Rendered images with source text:
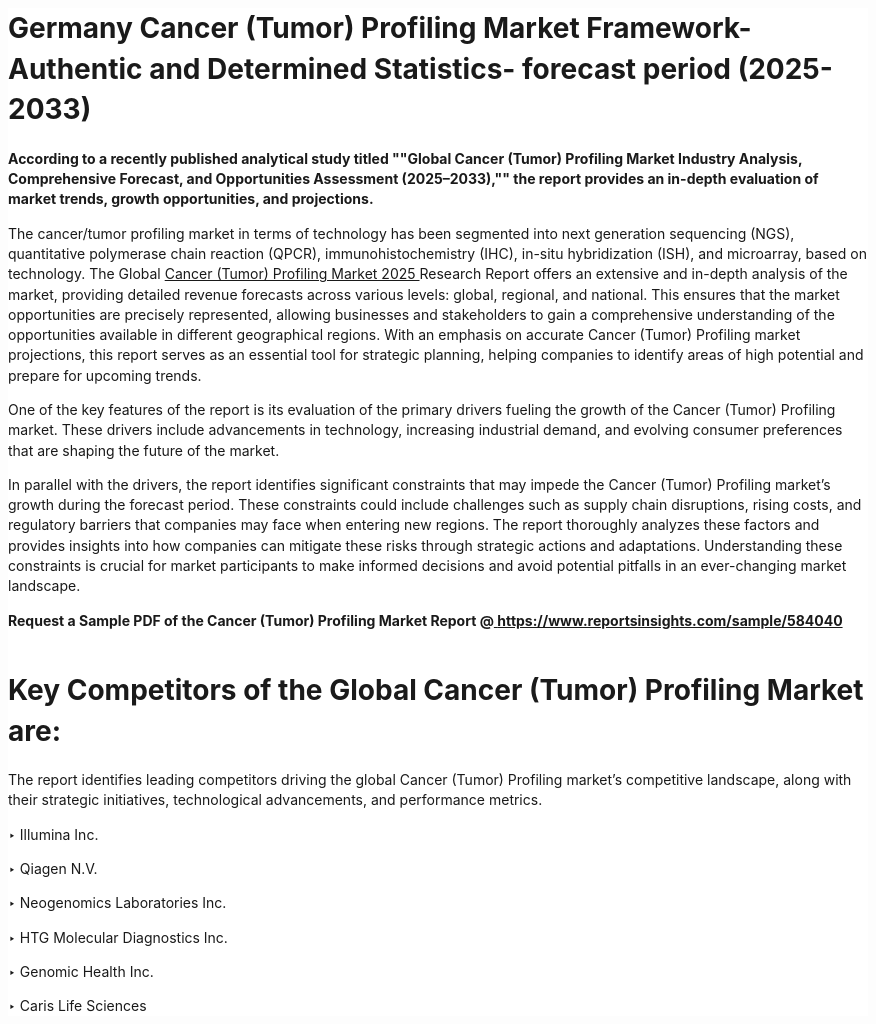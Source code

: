 # Germany Cancer (Tumor) Profiling Market Framework- Authentic and Determined Statistics- forecast period (2025-2033)

<strong>According to a recently published analytical study titled ""Global Cancer (Tumor) Profiling Market Industry Analysis, Comprehensive Forecast, and Opportunities Assessment (2025–2033),"" the report provides an in-depth evaluation of market trends, growth opportunities, and projections.</strong>

The cancer/tumor profiling market in terms of technology has been segmented into next generation sequencing (NGS), quantitative polymerase chain reaction (QPCR), immunohistochemistry (IHC), in-situ hybridization (ISH), and microarray, based on technology. The Global <a href=https://www.reportsinsights.com/sample/584040>Cancer (Tumor) Profiling Market 2025 </a> Research Report offers an extensive and in-depth analysis of the market, providing detailed revenue forecasts across various levels: global, regional, and national. This ensures that the market opportunities are precisely represented, allowing businesses and stakeholders to gain a comprehensive understanding of the opportunities available in different geographical regions. With an emphasis on accurate Cancer (Tumor) Profiling market projections, this report serves as an essential tool for strategic planning, helping companies to identify areas of high potential and prepare for upcoming trends.

One of the key features of the report is its evaluation of the primary drivers fueling the growth of the Cancer (Tumor) Profiling market. These drivers include advancements in technology, increasing industrial demand, and evolving consumer preferences that are shaping the future of the market. 

In parallel with the drivers, the report identifies significant constraints that may impede the Cancer (Tumor) Profiling market’s growth during the forecast period. These constraints could include challenges such as supply chain disruptions, rising costs, and regulatory barriers that companies may face when entering new regions. The report thoroughly analyzes these factors and provides insights into how companies can mitigate these risks through strategic actions and adaptations. Understanding these constraints is crucial for market participants to make informed decisions and avoid potential pitfalls in an ever-changing market landscape.

<strong>Request a Sample PDF of the Cancer (Tumor) Profiling Market Report </strong><strong>@<a href=https://www.reportsinsights.com/sample/584040> https://www.reportsinsights.com/sample/584040</a></strong></font>

# <strong>Key Competitors of the Global Cancer (Tumor) Profiling Market are:</strong>

The report identifies leading competitors driving the global Cancer (Tumor) Profiling market’s competitive landscape, along with their strategic initiatives, technological advancements, and performance metrics.

‣ Illumina Inc.

‣ Qiagen N.V.

‣ Neogenomics Laboratories Inc.

‣ HTG Molecular Diagnostics Inc.

‣ Genomic Health Inc.

‣ Caris Life Sciences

TASK OBJECTIVE:
Of the lines above, extract only those from the line with "In parallel with" to the line with "# <strong>Key Competitors", both included, exactly as written.

ANSWER AREA:
In parallel with the drivers, the report identifies significant constraints that may impede the Cancer (Tumor) Profiling market’s growth during the forecast period. These constraints could include challenges such as supply chain disruptions, rising costs, and regulatory barriers that companies may face when entering new regions. The report thoroughly analyzes these factors and provides insights into how companies can mitigate these risks through strategic actions and adaptations. Understanding these constraints is crucial for market participants to make informed decisions and avoid potential pitfalls in an ever-changing market landscape.

<strong>Request a Sample PDF of the Cancer (Tumor) Profiling Market Report </strong><strong>@<a href=https://www.reportsinsights.com/sample/584040> https://www.reportsinsights.com/sample/584040</a></strong></font>

# <strong>Key Competitors of the Global Cancer (Tumor) Profiling Market are:</strong>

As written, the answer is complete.